What is expected: Would you please restate every record exactly as written?

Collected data
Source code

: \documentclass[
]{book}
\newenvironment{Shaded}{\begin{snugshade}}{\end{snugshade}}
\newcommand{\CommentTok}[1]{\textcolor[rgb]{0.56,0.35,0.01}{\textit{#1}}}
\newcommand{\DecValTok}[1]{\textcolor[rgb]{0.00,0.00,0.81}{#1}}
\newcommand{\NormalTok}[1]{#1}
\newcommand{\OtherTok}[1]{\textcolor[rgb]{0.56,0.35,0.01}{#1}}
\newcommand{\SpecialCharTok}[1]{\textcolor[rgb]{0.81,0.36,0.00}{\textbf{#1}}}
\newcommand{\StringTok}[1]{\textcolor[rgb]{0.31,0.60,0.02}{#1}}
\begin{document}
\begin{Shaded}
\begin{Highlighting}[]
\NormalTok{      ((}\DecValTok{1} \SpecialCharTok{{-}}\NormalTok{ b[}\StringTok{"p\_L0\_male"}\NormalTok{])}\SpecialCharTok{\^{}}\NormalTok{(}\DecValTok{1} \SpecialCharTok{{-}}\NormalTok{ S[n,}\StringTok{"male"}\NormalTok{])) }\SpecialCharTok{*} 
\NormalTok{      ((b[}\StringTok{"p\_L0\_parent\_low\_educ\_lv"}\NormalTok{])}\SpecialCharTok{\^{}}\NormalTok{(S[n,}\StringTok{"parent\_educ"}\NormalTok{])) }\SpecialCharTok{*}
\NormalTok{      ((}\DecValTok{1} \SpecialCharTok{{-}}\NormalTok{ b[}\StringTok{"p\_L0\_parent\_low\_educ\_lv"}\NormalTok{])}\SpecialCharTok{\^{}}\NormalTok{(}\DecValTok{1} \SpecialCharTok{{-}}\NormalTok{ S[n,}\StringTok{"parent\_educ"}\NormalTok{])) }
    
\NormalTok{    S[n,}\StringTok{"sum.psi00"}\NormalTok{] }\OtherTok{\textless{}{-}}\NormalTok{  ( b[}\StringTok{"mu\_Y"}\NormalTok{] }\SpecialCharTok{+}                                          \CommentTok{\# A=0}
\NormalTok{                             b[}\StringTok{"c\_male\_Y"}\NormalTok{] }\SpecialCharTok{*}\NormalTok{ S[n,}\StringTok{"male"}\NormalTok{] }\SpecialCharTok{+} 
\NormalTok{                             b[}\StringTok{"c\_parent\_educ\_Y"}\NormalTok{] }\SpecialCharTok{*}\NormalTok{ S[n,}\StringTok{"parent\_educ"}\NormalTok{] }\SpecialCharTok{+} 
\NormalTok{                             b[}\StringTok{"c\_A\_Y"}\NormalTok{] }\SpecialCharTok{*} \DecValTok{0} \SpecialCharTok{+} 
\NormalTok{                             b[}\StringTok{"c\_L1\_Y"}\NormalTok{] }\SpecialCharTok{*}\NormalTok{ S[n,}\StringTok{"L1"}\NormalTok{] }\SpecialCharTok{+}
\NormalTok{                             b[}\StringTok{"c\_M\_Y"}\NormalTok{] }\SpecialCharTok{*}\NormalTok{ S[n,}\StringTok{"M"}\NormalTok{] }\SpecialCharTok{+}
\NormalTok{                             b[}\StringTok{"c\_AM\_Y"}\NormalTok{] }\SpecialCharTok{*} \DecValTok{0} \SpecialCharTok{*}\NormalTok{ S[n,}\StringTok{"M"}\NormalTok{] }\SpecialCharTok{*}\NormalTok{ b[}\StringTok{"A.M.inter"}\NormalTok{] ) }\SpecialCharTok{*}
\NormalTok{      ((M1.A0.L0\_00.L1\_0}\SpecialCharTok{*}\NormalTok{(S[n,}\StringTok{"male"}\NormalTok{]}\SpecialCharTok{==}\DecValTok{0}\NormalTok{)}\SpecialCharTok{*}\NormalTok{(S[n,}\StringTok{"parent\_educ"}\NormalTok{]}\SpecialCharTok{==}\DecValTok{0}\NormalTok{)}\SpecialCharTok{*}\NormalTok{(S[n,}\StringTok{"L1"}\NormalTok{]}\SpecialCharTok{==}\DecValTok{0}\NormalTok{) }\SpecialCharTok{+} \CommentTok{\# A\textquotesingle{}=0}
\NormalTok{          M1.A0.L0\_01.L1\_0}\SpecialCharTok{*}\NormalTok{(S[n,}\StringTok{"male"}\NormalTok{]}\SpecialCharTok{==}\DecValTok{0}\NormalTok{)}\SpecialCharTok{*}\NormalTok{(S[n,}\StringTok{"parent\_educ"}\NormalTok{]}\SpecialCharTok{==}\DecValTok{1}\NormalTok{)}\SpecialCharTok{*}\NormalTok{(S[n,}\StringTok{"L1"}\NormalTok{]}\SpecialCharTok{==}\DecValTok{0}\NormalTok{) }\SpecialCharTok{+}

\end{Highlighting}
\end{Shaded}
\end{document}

Output of the task:
Source code

: \documentclass[
]{book}
\newenvironment{Shaded}{\begin{snugshade}}{\end{snugshade}}
\newcommand{\CommentTok}[1]{\textcolor[rgb]{0.56,0.35,0.01}{\textit{#1}}}
\newcommand{\DecValTok}[1]{\textcolor[rgb]{0.00,0.00,0.81}{#1}}
\newcommand{\NormalTok}[1]{#1}
\newcommand{\OtherTok}[1]{\textcolor[rgb]{0.56,0.35,0.01}{#1}}
\newcommand{\SpecialCharTok}[1]{\textcolor[rgb]{0.81,0.36,0.00}{\textbf{#1}}}
\newcommand{\StringTok}[1]{\textcolor[rgb]{0.31,0.60,0.02}{#1}}
\begin{document}
\begin{Shaded}
\begin{Highlighting}[]
\NormalTok{      ((}\DecValTok{1} \SpecialCharTok{{-}}\NormalTok{ b[}\StringTok{"p\_L0\_male"}\NormalTok{])}\SpecialCharTok{\^{}}\NormalTok{(}\DecValTok{1} \SpecialCharTok{{-}}\NormalTok{ S[n,}\StringTok{"male"}\NormalTok{])) }\SpecialCharTok{*} 
\NormalTok{      ((b[}\StringTok{"p\_L0\_parent\_low\_educ\_lv"}\NormalTok{])}\SpecialCharTok{\^{}}\NormalTok{(S[n,}\StringTok{"parent\_educ"}\NormalTok{])) }\SpecialCharTok{*}
\NormalTok{      ((}\DecValTok{1} \SpecialCharTok{{-}}\NormalTok{ b[}\StringTok{"p\_L0\_parent\_low\_educ\_lv"}\NormalTok{])}\SpecialCharTok{\^{}}\NormalTok{(}\DecValTok{1} \SpecialCharTok{{-}}\NormalTok{ S[n,}\StringTok{"parent\_educ"}\NormalTok{])) }
    
\NormalTok{    S[n,}\StringTok{"sum.psi00"}\NormalTok{] }\OtherTok{\textless{}{-}}\NormalTok{  ( b[}\StringTok{"mu\_Y"}\NormalTok{] }\SpecialCharTok{+}                                          \CommentTok{\# A=0}
\NormalTok{                             b[}\StringTok{"c\_male\_Y"}\NormalTok{] }\SpecialCharTok{*}\NormalTok{ S[n,}\StringTok{"male"}\NormalTok{] }\SpecialCharTok{+} 
\NormalTok{                             b[}\StringTok{"c\_parent\_educ\_Y"}\NormalTok{] }\SpecialCharTok{*}\NormalTok{ S[n,}\StringTok{"parent\_educ"}\NormalTok{] }\SpecialCharTok{+} 
\NormalTok{                             b[}\StringTok{"c\_A\_Y"}\NormalTok{] }\SpecialCharTok{*} \DecValTok{0} \SpecialCharTok{+} 
\NormalTok{                             b[}\StringTok{"c\_L1\_Y"}\NormalTok{] }\SpecialCharTok{*}\NormalTok{ S[n,}\StringTok{"L1"}\NormalTok{] }\SpecialCharTok{+}
\NormalTok{                             b[}\StringTok{"c\_M\_Y"}\NormalTok{] }\SpecialCharTok{*}\NormalTok{ S[n,}\StringTok{"M"}\NormalTok{] }\SpecialCharTok{+}
\NormalTok{                             b[}\StringTok{"c\_AM\_Y"}\NormalTok{] }\SpecialCharTok{*} \DecValTok{0} \SpecialCharTok{*}\NormalTok{ S[n,}\StringTok{"M"}\NormalTok{] }\SpecialCharTok{*}\NormalTok{ b[}\StringTok{"A.M.inter"}\NormalTok{] ) }\SpecialCharTok{*}
\NormalTok{      ((M1.A0.L0\_00.L1\_0}\SpecialCharTok{*}\NormalTok{(S[n,}\StringTok{"male"}\NormalTok{]}\SpecialCharTok{==}\DecValTok{0}\NormalTok{)}\SpecialCharTok{*}\NormalTok{(S[n,}\StringTok{"parent\_educ"}\NormalTok{]}\SpecialCharTok{==}\DecValTok{0}\NormalTok{)}\SpecialCharTok{*}\NormalTok{(S[n,}\StringTok{"L1"}\NormalTok{]}\SpecialCharTok{==}\DecValTok{0}\NormalTok{) }\SpecialCharTok{+} \CommentTok{\# A\textquotesingle{}=0}
\NormalTok{          M1.A0.L0\_01.L1\_0}\SpecialCharTok{*}\NormalTok{(S[n,}\StringTok{"male"}\NormalTok{]}\SpecialCharTok{==}\DecValTok{0}\NormalTok{)}\SpecialCharTok{*}\NormalTok{(S[n,}\StringTok{"parent\_educ"}\NormalTok{]}\SpecialCharTok{==}\DecValTok{1}\NormalTok{)}\SpecialCharTok{*}\NormalTok{(S[n,}\StringTok{"L1"}\NormalTok{]}\SpecialCharTok{==}\DecValTok{0}\NormalTok{) }\SpecialCharTok{+}

\end{Highlighting}
\end{Shaded}
\end{document}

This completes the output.